■ **TO DO**:
Give, as a bare number, the count of lines below that contain "policy".

(Stored data)
= Beginning of Section =

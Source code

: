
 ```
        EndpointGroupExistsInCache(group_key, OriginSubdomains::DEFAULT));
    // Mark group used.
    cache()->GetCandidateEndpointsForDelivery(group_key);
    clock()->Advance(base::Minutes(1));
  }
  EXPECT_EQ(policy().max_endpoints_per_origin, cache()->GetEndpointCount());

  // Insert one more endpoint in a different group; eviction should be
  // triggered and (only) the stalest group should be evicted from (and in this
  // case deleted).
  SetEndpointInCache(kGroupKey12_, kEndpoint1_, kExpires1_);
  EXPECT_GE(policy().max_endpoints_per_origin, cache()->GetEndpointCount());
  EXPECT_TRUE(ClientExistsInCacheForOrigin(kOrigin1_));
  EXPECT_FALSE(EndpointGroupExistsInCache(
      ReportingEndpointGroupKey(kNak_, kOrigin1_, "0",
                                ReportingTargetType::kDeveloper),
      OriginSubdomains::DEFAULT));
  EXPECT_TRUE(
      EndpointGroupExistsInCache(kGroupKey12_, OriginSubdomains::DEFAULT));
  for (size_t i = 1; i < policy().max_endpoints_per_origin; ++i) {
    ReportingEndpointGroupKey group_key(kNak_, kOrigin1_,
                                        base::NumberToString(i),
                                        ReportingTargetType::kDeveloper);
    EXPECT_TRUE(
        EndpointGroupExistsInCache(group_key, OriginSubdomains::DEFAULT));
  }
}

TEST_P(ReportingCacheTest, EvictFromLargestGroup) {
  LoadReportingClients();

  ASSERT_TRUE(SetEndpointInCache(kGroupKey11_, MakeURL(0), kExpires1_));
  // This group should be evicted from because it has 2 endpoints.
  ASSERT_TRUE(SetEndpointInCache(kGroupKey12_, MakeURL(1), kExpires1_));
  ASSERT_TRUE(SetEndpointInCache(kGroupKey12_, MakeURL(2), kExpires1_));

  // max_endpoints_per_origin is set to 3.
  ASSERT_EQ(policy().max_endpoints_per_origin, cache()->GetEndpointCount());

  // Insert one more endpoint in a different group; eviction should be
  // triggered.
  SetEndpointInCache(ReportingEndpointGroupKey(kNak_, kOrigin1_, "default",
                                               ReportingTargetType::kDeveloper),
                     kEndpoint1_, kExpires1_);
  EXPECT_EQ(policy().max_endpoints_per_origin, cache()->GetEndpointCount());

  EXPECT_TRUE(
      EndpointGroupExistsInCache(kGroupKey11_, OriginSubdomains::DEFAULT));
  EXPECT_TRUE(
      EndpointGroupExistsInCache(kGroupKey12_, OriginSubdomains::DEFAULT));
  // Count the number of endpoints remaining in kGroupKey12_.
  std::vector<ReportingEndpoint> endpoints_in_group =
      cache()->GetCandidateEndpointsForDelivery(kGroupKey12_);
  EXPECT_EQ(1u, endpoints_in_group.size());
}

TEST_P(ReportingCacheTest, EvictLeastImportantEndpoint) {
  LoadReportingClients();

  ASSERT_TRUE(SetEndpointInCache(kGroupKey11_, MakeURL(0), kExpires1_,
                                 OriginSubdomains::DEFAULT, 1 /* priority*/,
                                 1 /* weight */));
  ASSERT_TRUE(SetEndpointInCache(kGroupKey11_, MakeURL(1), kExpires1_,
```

= End of Section =

■ **EXPECTED ANSWER**:
5